In the field of cancer research, understanding tumor heterogeneity is crucial to accurately predict treatment response and outcome. Accurate prediction of the composition ratio of cancer cells and normal cells can greatly improve the targetedness and effectiveness of diagnosis and treatment. Recently, the DeMix method developed by Ahn et al. provides an innovative solution to this challenge. This statistical method can unmix mixed cancer transcriptomes to predict the likely proportions of tumor and stromal cells in a sample.
Solid tumor samples are often composed of multiple clonal cancer cell populations, adjacent normal tissue, stroma, and infiltrating immune cells, which are highly heterogeneous.
The highly heterogeneous structure of tumors often causes trouble for various genomic data analyses and may even introduce biases. Therefore, removing heterogeneity from mixed samples and accounting for tumor purity, i.e., the percentage of cancer cells in a tumor sample, in calculations is an important task. This task is particularly dependent on high-throughput genomic or epigenomic data, as the striking differences between cancer cells and normal cells make it possible to estimate tumor purity.
The DeMix method provides a new strategy for clinical transcriptomics by analyzing the proportion and gene expression characteristics of cancer cells in mixed samples.
It is worth noting that the DeMix method considers four possible scenarios, including: matched tumor and normal samples (with and without reference genes), and unmatched tumor and normal samples (also with and without reference genes). In these scenarios, reference genes have expression profiles that are accurately estimated based on external data covering all constituent tissue types.

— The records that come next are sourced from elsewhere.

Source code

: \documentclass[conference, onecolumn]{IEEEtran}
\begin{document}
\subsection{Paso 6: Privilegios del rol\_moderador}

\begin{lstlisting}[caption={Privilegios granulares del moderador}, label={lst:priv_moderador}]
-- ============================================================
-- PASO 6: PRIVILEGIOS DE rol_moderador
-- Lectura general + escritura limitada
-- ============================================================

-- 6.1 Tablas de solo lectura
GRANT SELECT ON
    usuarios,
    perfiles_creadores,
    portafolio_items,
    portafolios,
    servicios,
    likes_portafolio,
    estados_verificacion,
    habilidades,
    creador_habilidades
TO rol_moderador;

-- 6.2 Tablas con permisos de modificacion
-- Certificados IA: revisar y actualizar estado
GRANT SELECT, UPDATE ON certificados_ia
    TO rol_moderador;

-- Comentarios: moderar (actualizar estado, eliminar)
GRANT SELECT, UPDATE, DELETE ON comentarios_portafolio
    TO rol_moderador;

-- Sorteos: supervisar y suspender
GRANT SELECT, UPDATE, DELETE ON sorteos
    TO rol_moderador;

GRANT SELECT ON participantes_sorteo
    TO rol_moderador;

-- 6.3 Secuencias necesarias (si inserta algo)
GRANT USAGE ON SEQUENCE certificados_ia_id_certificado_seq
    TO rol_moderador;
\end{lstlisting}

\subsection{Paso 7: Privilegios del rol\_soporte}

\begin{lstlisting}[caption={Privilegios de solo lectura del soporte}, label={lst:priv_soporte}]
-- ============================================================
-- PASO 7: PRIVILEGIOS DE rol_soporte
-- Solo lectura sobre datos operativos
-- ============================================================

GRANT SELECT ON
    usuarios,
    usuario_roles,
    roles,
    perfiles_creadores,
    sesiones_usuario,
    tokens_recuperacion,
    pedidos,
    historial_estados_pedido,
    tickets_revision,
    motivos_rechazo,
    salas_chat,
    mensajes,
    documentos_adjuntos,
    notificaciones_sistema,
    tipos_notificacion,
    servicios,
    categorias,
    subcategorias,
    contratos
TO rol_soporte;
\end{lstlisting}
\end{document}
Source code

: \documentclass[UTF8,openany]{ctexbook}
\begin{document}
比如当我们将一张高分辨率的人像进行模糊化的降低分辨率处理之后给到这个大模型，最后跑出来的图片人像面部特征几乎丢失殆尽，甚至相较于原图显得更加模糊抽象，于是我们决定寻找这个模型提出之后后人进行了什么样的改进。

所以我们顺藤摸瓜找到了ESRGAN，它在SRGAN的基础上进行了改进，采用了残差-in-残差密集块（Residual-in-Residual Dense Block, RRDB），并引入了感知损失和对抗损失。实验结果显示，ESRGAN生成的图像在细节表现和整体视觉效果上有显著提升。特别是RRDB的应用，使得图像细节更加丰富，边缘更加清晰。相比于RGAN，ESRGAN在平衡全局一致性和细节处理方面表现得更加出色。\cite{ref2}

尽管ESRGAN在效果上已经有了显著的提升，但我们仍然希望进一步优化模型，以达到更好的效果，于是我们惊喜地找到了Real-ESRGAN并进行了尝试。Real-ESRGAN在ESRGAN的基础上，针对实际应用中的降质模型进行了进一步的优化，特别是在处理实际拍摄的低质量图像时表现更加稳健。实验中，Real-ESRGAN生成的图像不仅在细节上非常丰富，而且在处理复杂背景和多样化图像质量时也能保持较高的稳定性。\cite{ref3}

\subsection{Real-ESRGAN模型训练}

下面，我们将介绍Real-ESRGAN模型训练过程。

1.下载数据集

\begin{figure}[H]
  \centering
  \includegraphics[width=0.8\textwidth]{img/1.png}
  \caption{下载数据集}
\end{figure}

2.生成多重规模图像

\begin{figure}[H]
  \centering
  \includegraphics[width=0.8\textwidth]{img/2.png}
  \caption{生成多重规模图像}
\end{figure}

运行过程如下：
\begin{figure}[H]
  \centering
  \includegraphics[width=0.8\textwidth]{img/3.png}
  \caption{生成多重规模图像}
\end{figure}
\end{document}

DeMix assumes that the mixed sample consists of only two types of cells: cancer cells (with unknown gene expression profiles) and normal cells (with known gene expression profiles, which can come from matched or unmatched samples). This method shows its importance when performing microarray data analysis, especially using raw data as input rather than log-transformed data as other methods do.

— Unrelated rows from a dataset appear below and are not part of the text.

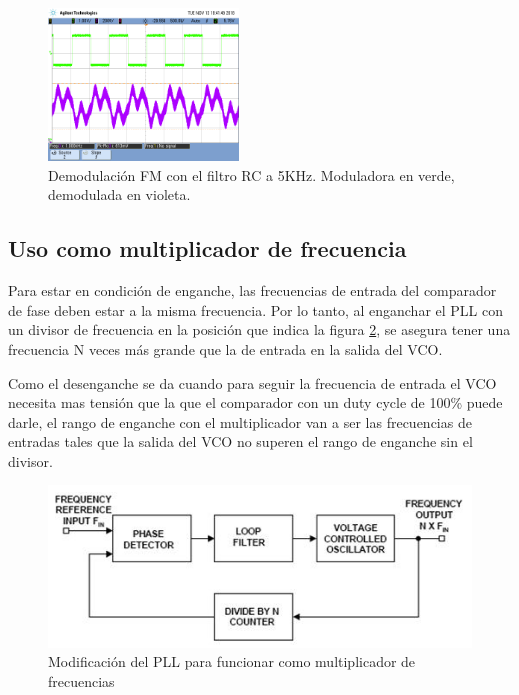 \documentclass[../../tc_tp6_main.tex]{subfiles}
\begin{document}
\begin{figure}
	\centering
	\includegraphics[width = 0.45\textwidth]{figures/scope_37.png}
	\caption{Demodulaci\'on FM con el filtro RC a 5KHz. Moduladora en verde, demodulada en violeta.}
	\label{fig:fm_rc_5k}
\end{figure}






\subsection{Uso como multiplicador de frecuencia}

Para estar en condici\'on de enganche, las frecuencias de entrada del comparador de fase deben estar a la misma frecuencia. Por lo tanto, al enganchar el PLL con un divisor de frecuencia en la posici\'on que indica la figura \ref{fig:multiplier_loop}, se asegura tener una frecuencia N veces m\'as grande que la de entrada en la salida del VCO.\par
Como el desenganche se da cuando para seguir la frecuencia de entrada el VCO necesita mas tensi\'on que la que el comparador con un duty cycle de 100\% puede darle, el rango de enganche con el multiplicador van a ser las frecuencias de entradas tales que la salida del VCO no superen el rango de enganche sin el divisor.


\begin{figure}[H]
	\centering
	\includegraphics[width = \textwidth]{figures/multiplier_loop.jpg}
	\caption{Modificaci\'on del PLL para funcionar como multiplicador de frecuencias}
	\label{fig:multiplier_loop}
\end{figure}
\end{document}
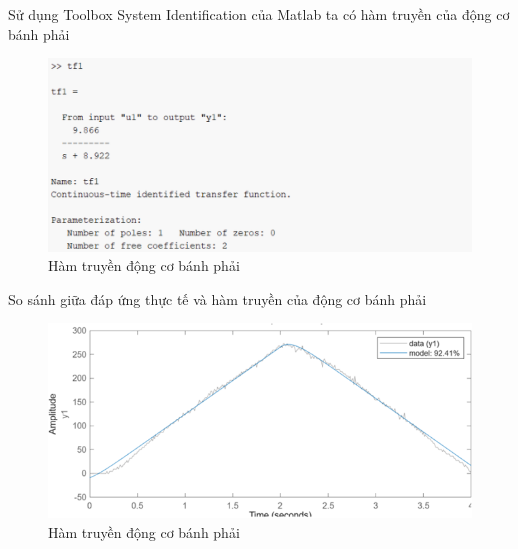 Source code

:                \hspace*{0.6cm}Sử dụng Toolbox System Identification của Matlab ta có hàm truyền của động cơ bánh phải 
               \begin{figure}[H]
                    \centering
                    \includegraphics[width=1\textwidth]{pictures/chapter5/CJGB1_tf.png}
                    \caption{Hàm truyền động cơ bánh phải}
                    \label{CJGB1_tf}
               \end{figure} 
               \hspace*{0.6cm}So sánh giữa đáp ứng thực tế và hàm truyền của động cơ bánh phải
               \begin{figure}[H]
                    \centering
                    \includegraphics[width=1\textwidth]{pictures/chapter5/CJGB1_compare.png}
                    \caption{Hàm truyền động cơ bánh phải}
                    \label{CJGB1_compare}
               \end{figure} 
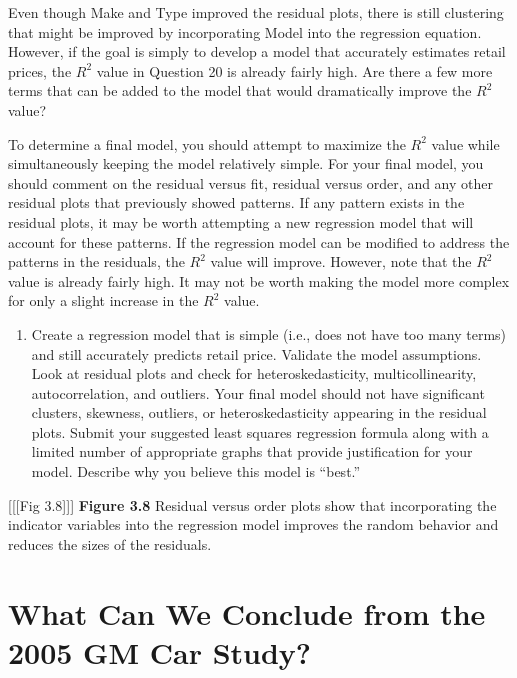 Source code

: \documentclass[
]{report}
\providecommand{\tightlist}{%
  \setlength{\itemsep}{0pt}\setlength{\parskip}{0pt}}
\theoremstyle{definition}
\theoremstyle{definition}
\theoremstyle{definition}
\theoremstyle{definition}
\theoremstyle{remark}
\begin{document}
Even though Make and Type improved the residual plots, there is still clustering that might be improved by incorporating Model into the regression equation. However, if the goal is simply to develop a model that accurately estimates retail prices, the \(R^2\) value in Question 20 is already fairly high. Are there a few more terms that can be added to the model that would dramatically improve the \(R^2\) value?

To determine a final model, you should attempt to maximize the \(R^2\) value while simultaneously keeping the model relatively simple. For your final model, you should comment on the residual versus fit, residual versus order, and any other residual plots that previously showed patterns. If any pattern exists in the residual plots, it may be worth attempting a new regression model that will account for these patterns. If the regression model can be modified to address the patterns in the residuals, the \(R^2\) value will improve. However, note that the \(R^2\) value is already fairly high. It may not be worth making the model more complex for only a slight increase in the \(R^2\) value.

\begin{enumerate}
\def\labelenumi{\arabic{enumi}.}
\setcounter{enumi}{20}
\tightlist
\item
  Create a regression model that is simple (i.e., does not have too many terms) and still accurately predicts retail price. Validate the model assumptions. Look at residual plots and check for heteroskedasticity, multicollinearity, autocorrelation, and outliers. Your final model should not have significant clusters, skewness, outliers, or heteroskedasticity appearing in the residual plots. Submit your suggested least squares regression formula along with a limited number of appropriate graphs that provide justification for your model. Describe why you believe this model is ``best.''
\end{enumerate}

{[}{[}{[}Fig 3.8{]}{]}{]}
\textbf{Figure 3.8} Residual versus order plots show that incorporating the indicator variables into the regression model improves the random behavior and reduces the sizes of the residuals.

\hypertarget{what-can-we-conclude-from-the-2005-gm-car-study}{%
\section{What Can We Conclude from the 2005 GM Car Study?}\label{what-can-we-conclude-from-the-2005-gm-car-study}}
\end{document}

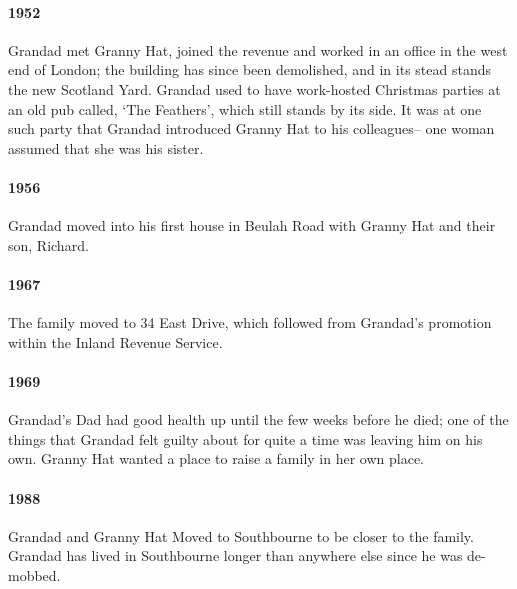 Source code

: \documentclass[11pt]{article}
\begin{document}
\paragraph{1952} Grandad met Granny Hat, joined the revenue and worked in an office 
  in the west end of London; the building has since been demolished, and in its stead 
  stands the new Scotland Yard. 
  Grandad used to have work-hosted Christmas parties at an old pub called, `The Feathers', which still stands by its side. 
  It was at one such party that Grandad introduced Granny Hat to his colleagues-- one woman
  assumed that she was his sister.

\paragraph{1956} Grandad moved into his first house in Beulah Road with Granny Hat and their son, Richard.
\paragraph{1967} The family moved to 34 East Drive, which followed from Grandad's promotion within 
the Inland Revenue Service.
\paragraph{1969} Grandad's Dad had good health up until the few weeks before he died; one 
of the things that Grandad felt guilty about for quite a time was leaving him on his own. Granny Hat  wanted 
a place to raise a family in her own place.
\paragraph{1988} Grandad and Granny Hat Moved to Southbourne to be closer to the family. Grandad 
  has lived in Southbourne longer than anywhere else since he was de-mobbed.
\end{document}
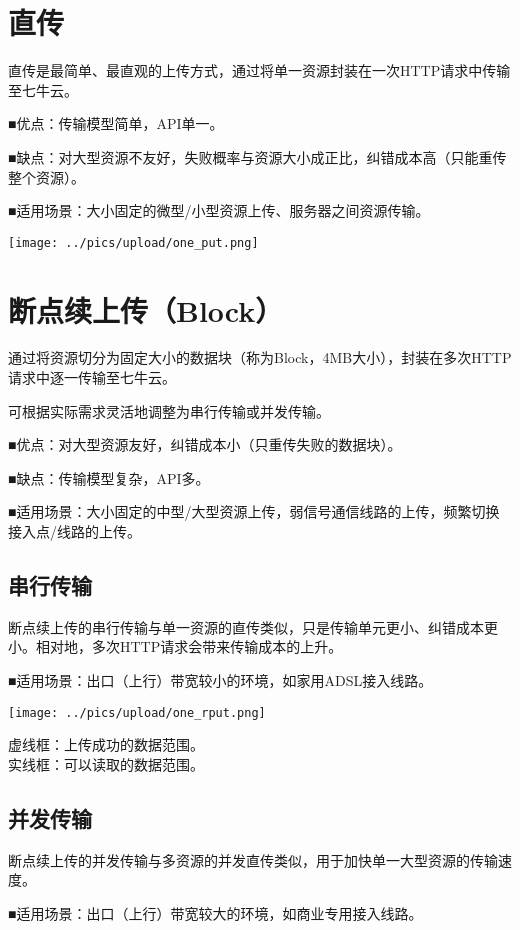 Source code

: \documentclass[11pt, oneside]{book}
\newcommand{\qpara}[1]{
\vspace{0.3em}
\noindent
#1\par
\vspace{0.3em}
}
\begin{document}
\section{直传}

\qpara{直传是最简单、最直观的上传方式，通过将单一资源封装在一次HTTP请求中传输至七牛云。}
\qpara{■\thinspace 优点：传输模型简单，API单一。}
\qpara{■\thinspace 缺点：对大型资源不友好，失败概率与资源大小成正比，纠错成本高（只能重传整个资源）。}
\qpara{■\thinspace 适用场景：大小固定的微型/小型资源上传、服务器之间资源传输。}

\begin{center}
\texttt{[image: ../pics/upload/one\_put.png]}
\end{center}

\section{断点续上传（Block）}

\qpara{通过将资源切分为固定大小的数据块（称为Block，4MB大小），封装在多次HTTP请求中逐一传输至七牛云。}
\qpara{可根据实际需求灵活地调整为串行传输或并发传输。}
\qpara{■\thinspace 优点：对大型资源友好，纠错成本小（只重传失败的数据块）。}
\qpara{■\thinspace 缺点：传输模型复杂，API多。}
\qpara{■\thinspace 适用场景：大小固定的中型/大型资源上传，弱信号通信线路的上传，频繁切换接入点/线路的上传。}

\subsection{串行传输}

\qpara{断点续上传的串行传输与单一资源的直传类似，只是传输单元更小、纠错成本更小。相对地，多次HTTP请求会带来传输成本的上升。}
\qpara{■\thinspace 适用场景：出口（上行）带宽较小的环境，如家用ADSL接入线路。}

\begin{center}
\texttt{[image: ../pics/upload/one\_rput.png]}
\end{center}

\qpara{虚线框：上传成功的数据范围。 \\ 实线框：可以读取的数据范围。}

\subsection{并发传输}

\qpara{断点续上传的并发传输与多资源的并发直传类似，用于加快单一大型资源的传输速度。}
\qpara{■\thinspace 适用场景：出口（上行）带宽较大的环境，如商业专用接入线路。}
\end{document}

Specifically, DeMix first uses maximum likelihood estimation to predict gene expression and proportions of tumor cells. Then, on this basis, normal and tumor expression levels were estimated for each sample and gene.
This method analyzes data from heterogeneous tumor samples and estimates gene expression levels before the data are log-transformed. This innovation greatly improves the accuracy of predictions.
The DeMix method is very flexible and can cover four data scenarios: with or without reference genes, and with or without matched samples. Although the algorithm requires at least one gene as a reference gene, it is recommended to use at least 5 to 10 genes to mitigate the potential impact of outliers and identify the optimal combination ratio.
In practical applications, especially when processing high-throughput data, the advantages of DeMix are more obvious. Although a joint model can estimate all parameters simultaneously, its computational complexity may make it unsuitable for processing large-scale datasets.
By adaptively using DeMix in different contexts, clinical researchers can more accurately analyze and interpret the biology of cancer samples.
Overall, DeMix provides an efficient computational approach to overcome the challenges posed by tumor heterogeneity. This method not only improves our understanding of the composition of cancer cells and normal cells, but also provides new perspectives for future cancer research and treatment. With the advancement of technology, how to further improve the application accuracy of DeMix and make it suitable for more complex tumor microenvironments will be an important topic in future tumor biology research. What new developments do you think this research will bring?